Wie StefanS und Knobauchkröte schon sagte, seid nicht so vorsichtig.
Ich habe meinen Teich im Oktober generalgereinigt und meine Myriophyllum aquaticum mit der Sense gekürzt, ist von ca. 4 qm nur noch ein kleiner Rest von ungefähr 15 Stengeln über Wasser übrig und bleibt auch weiterhin bei mir draußen.
Ihr könnt sie auch getrost unter Wasser kürzen. alles was abgeschnitten ist und weiterhin mit Wasser in Berührung steht wird weiter wachsen.
Auch die alten (braunen) Triebe unter Wasser werden im nächsten Jahr falls nicht erfroren wieder neu austreiben.
Wenn ihr ganz sicher gehen wollt, überwintert ein paar Spitzen im Aquarium.

@ Dr.J schneid es ab.

Gruss
Rotti


----------



## Dr.J (19. Apr. 2005)

Hallo,

ich wollte ja an dieser Stelle berichten, ob ne Überwinterung geklappt hat.

Also, ich habe im Herbst die grünen Triebe abgeschnitten und in kleinen Kaktustöpfchen am Fenster in der Wohnung überwintert und immer schön feucht gehalten.
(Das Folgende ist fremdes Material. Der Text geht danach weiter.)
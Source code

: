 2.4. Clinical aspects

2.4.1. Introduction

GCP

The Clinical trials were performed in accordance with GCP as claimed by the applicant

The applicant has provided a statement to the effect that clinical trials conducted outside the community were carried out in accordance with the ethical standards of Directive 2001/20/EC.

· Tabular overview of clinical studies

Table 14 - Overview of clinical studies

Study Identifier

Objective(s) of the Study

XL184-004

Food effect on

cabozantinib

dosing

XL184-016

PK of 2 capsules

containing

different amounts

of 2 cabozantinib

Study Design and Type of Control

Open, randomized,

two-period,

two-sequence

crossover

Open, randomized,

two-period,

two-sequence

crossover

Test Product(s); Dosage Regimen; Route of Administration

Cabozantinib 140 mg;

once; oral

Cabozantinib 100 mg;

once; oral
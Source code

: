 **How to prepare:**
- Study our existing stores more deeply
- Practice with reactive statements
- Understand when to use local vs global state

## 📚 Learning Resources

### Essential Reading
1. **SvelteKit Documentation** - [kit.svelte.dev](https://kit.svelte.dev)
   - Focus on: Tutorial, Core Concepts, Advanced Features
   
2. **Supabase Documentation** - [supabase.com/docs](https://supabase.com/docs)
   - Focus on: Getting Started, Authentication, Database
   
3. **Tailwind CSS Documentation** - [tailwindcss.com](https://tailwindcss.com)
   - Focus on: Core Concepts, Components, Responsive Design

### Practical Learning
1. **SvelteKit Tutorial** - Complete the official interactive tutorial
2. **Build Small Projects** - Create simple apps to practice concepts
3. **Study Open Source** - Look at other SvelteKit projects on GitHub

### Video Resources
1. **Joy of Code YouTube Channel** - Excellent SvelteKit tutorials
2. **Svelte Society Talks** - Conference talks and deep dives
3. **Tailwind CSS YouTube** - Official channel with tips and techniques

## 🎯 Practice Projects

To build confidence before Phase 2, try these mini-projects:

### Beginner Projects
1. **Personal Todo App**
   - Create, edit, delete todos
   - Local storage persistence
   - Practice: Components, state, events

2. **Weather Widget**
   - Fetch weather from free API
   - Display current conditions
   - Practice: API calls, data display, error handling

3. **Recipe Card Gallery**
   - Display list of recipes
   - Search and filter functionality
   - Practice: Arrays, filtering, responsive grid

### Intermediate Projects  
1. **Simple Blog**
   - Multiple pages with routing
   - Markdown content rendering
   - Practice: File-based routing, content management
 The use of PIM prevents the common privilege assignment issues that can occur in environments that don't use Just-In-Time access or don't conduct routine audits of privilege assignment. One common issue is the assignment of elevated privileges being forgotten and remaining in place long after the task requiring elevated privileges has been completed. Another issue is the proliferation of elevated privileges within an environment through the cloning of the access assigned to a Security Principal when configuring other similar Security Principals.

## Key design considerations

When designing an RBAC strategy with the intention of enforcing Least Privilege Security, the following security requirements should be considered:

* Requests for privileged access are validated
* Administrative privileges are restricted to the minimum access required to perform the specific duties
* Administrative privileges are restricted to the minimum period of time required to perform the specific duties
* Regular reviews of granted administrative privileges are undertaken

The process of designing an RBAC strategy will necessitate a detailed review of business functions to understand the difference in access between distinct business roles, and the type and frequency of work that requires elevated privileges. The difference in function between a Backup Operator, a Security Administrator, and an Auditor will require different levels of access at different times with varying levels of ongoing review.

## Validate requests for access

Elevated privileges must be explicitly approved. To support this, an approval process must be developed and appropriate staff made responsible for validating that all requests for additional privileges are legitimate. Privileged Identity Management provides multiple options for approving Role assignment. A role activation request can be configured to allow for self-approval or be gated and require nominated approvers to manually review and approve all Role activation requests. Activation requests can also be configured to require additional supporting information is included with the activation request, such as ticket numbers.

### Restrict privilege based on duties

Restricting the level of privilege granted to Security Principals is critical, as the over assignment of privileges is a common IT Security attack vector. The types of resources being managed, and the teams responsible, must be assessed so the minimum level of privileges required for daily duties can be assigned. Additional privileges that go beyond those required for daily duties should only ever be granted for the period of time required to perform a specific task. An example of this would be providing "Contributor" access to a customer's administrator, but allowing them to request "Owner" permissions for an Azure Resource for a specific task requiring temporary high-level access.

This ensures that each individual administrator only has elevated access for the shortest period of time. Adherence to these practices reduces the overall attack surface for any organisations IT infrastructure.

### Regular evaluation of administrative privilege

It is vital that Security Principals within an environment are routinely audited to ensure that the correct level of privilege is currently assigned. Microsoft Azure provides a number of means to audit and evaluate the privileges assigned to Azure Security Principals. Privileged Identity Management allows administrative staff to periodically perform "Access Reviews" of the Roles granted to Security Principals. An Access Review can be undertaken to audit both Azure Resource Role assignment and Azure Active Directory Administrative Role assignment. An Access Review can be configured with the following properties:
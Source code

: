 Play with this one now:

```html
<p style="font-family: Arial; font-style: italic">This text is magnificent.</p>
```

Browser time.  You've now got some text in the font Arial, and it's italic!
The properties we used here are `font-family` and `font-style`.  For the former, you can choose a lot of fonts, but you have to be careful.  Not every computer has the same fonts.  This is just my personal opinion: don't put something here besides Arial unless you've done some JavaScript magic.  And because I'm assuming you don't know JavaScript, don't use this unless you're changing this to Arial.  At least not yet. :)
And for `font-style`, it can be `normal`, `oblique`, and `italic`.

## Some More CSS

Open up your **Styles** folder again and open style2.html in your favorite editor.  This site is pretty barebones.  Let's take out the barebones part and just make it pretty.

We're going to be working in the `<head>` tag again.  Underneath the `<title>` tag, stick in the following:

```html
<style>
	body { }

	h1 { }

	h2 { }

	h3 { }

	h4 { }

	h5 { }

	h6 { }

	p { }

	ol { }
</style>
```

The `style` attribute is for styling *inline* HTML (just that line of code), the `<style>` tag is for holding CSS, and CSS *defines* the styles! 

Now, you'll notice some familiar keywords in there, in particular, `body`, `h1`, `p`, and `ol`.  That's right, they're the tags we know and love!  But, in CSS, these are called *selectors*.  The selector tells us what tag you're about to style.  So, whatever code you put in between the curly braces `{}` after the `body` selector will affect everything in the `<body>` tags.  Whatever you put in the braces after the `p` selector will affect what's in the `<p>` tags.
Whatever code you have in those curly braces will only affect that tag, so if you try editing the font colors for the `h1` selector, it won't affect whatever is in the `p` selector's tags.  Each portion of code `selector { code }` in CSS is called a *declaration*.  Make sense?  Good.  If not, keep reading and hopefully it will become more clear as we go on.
Sind auch prima gewachsen. Im Frühjahr habe ich dann die Pflanzen aus den Töpfchen raus und im Teich versenkt. Dort haben sie sofort gewurzelt und wachsen prima.

@Stefan
Danke für den Tipp.


----------



## Michael Wüstenoase (15. Dez. 2009)

*AW:  Tausendblatt*



Knoblauchkröte schrieb:


> Hallo Jürgen,
> 
> das Tausendblatt kann man ohne Probleme einkürzen, das es aus den Blattachseln neue Triebe bildet. Myriophyllum aquatica oder besser bekannt als __ Papageienfeder ist nich ganz winterhart, da es aus den Tropen stammte und nur in Tiefen über 50cm über den Winter kommt. Wenn jetzt jemand sagt das die Papageienfeder ohne Probleme im Teich überwintert so er bloß nicht vergessen das es die letzten 8 Jahre keinen richtigen Winter mehr gegeben hat (mit Eisdicken über einem halben Meter auf den Gartenteichen). Daher sollte man wie Du ja schon gemacht hast immer ein paar Stecklinge überwintern. Die Tausendblattarten sind übrigens sehr gute Sauerstoffspender mit einigen Ausnahmen. Eine der Ausnahmen ist die Papageienfeder, sie bindet zwar durch ihr rapides Wachstum jede Menge Nährstoffe, aber zur Sauerstoffanreicherung trägt sie so gut wie nichts bei da sie über dem Wasserspiegel wächst (nur grüne Blätter assimilieren und die wachsen bei der Papageienfeder halt über Wasser wenn sie den Wasserspiegel erreicht hat während die Unterwasserblätter  (diejenigen die ihren Sauerstoff ans Wasser abgeben) dann absterben (braun werden). Die Papageienfeder ist mehr eine Schwimmblatt- als eine Unterwasserpflanze.
> 
> MfG Frank



hi Frank,

seit wann gibts nen Unterschied ziwschen Tausendbaltt und Papageienfeder?  Das war für mich immer das gleiche.

Meine ist leider schon lange braun und seit gestern unter Eis.
Bin gespannt was im Frühling passiert. Ich wünschte ich hätte zuviel davon.
Hab noch überschissiges Cabomba aus dem Aquarium in den Teich gepflanzt. Da bin auch mal gespannt was passiert.  Oder gibts prognosen?

Gruß Michael


----------



## Annett (16. Dez. 2009)

*AW:  Tausendblatt*

Hallo Michael.

Bin zwar nicht Frank, aber würde trotzdem gern antworten.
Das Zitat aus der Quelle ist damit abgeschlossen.